● **Data in this exercise**:
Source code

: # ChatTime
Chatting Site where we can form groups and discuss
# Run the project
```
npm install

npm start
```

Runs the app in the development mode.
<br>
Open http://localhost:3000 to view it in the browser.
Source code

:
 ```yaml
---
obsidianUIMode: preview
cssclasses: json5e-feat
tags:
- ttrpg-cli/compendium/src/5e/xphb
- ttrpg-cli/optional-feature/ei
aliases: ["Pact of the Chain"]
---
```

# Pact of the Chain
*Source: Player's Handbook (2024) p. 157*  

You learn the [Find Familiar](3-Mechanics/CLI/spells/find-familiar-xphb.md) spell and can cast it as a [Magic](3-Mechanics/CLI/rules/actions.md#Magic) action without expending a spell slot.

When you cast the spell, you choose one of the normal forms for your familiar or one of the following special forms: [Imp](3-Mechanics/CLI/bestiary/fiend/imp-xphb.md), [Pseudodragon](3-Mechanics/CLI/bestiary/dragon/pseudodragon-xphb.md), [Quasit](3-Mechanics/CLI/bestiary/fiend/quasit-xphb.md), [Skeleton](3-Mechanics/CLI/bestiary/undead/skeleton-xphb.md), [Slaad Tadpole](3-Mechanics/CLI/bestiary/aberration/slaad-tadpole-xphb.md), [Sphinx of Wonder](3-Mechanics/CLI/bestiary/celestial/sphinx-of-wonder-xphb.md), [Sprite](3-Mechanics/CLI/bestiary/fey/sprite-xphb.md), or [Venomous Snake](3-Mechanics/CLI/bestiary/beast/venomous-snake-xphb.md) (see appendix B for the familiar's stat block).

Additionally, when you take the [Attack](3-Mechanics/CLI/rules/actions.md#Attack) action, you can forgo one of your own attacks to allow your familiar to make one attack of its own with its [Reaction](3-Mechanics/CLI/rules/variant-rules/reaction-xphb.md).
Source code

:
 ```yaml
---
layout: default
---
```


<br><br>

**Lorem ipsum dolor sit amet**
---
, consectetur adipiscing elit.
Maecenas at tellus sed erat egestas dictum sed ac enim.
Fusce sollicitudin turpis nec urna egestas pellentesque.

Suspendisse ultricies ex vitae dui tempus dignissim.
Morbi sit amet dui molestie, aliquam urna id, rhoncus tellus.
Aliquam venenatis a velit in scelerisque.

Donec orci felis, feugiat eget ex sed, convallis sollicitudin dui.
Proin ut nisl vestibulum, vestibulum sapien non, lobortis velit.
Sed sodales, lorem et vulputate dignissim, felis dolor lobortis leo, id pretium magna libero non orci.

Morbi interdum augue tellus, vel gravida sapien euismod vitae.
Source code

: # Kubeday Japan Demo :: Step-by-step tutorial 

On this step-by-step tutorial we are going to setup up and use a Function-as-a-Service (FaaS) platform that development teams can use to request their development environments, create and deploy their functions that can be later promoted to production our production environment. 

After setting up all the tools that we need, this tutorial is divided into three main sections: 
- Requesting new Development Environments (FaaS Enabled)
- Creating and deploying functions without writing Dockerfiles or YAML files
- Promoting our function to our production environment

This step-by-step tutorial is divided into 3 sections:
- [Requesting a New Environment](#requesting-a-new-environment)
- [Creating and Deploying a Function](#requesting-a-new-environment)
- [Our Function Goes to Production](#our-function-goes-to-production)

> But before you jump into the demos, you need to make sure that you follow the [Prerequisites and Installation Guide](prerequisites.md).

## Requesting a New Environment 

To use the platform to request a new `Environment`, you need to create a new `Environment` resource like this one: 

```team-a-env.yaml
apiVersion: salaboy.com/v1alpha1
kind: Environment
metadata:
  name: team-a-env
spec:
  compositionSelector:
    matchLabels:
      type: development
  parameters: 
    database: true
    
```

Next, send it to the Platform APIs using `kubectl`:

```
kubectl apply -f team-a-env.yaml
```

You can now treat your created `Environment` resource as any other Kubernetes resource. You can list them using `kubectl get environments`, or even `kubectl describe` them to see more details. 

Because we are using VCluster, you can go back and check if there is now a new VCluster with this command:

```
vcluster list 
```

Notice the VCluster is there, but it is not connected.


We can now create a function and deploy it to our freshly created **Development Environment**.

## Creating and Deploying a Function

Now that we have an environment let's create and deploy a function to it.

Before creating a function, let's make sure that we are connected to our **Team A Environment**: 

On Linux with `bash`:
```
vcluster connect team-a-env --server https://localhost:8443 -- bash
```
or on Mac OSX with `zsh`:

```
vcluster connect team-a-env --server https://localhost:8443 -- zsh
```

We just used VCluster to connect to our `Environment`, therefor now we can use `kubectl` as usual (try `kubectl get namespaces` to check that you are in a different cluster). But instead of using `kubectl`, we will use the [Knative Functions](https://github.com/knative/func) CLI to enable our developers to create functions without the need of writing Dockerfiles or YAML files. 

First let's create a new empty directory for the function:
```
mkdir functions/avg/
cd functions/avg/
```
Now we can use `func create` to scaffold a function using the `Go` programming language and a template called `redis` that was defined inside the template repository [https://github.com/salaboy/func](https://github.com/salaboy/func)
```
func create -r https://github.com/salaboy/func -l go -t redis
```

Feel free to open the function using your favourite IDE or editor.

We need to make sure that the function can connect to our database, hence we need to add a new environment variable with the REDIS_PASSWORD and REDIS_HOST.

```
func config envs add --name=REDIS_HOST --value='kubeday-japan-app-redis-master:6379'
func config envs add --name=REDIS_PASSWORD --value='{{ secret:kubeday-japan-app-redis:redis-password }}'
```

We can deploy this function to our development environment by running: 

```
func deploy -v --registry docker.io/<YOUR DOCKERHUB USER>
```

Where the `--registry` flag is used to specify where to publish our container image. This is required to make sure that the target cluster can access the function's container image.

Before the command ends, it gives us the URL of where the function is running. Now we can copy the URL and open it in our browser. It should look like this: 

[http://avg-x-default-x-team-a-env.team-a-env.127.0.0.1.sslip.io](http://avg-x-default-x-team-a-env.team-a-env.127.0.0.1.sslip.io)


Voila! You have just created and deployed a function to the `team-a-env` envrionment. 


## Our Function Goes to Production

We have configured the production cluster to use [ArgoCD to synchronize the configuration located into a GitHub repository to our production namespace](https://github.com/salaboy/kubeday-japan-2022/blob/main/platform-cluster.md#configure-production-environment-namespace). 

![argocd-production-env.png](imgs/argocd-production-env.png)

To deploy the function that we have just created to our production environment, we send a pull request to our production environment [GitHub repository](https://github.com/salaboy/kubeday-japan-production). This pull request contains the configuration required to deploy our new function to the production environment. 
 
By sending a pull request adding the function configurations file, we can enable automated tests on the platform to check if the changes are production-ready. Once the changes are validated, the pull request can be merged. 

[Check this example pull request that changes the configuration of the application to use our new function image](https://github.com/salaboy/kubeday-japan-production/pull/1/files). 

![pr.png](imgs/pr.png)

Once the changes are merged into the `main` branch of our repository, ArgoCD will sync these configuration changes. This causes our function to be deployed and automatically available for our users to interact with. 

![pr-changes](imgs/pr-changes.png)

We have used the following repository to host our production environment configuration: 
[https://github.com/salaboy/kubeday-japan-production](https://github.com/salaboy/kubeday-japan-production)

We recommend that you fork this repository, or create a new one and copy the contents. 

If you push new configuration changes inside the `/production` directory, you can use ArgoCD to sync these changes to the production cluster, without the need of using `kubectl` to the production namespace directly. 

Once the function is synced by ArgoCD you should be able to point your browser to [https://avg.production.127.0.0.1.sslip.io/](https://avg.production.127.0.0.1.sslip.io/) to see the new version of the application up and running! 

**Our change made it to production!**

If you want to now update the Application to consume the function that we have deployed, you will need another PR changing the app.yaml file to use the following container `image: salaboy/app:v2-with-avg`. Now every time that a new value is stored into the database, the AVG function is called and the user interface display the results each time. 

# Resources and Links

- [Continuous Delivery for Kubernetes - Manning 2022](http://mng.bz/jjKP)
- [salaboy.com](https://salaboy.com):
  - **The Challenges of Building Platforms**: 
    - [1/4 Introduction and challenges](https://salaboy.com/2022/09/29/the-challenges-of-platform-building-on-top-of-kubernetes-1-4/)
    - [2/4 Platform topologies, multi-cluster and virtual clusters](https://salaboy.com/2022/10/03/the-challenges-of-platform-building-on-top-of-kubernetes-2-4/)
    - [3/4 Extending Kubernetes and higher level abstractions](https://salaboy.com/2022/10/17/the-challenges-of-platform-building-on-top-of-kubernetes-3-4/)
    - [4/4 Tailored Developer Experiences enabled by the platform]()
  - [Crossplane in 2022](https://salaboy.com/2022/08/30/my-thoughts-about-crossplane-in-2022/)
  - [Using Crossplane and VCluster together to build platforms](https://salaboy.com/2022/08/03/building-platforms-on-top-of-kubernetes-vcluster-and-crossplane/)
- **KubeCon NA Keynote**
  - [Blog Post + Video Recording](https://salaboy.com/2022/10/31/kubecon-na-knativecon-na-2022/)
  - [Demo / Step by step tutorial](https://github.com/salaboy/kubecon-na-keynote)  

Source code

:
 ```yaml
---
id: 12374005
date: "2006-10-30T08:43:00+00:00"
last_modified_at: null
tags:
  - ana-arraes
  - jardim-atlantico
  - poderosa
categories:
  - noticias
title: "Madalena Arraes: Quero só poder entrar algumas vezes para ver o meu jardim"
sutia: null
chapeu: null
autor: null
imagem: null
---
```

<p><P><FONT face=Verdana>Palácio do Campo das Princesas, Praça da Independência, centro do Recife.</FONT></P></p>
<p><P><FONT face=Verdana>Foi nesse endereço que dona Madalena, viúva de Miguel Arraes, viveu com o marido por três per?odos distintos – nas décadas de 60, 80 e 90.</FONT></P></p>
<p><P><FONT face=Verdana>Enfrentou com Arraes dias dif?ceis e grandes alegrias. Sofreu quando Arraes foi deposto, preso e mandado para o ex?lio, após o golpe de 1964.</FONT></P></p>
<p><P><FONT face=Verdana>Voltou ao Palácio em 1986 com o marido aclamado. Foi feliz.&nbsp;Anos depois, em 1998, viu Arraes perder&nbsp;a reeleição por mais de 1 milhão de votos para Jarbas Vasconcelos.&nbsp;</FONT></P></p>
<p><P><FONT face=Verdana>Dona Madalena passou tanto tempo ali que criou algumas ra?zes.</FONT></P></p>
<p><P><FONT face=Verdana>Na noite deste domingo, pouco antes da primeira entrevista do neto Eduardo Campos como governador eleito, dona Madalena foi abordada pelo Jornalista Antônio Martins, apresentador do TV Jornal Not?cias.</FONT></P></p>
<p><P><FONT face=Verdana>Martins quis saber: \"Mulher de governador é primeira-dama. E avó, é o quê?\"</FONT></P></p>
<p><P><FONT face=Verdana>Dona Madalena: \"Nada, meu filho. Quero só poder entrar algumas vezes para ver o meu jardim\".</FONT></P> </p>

● **Assignment**: For the records given here, say how many lines hold the string "Quero", with no further words.

● **Output below**: 2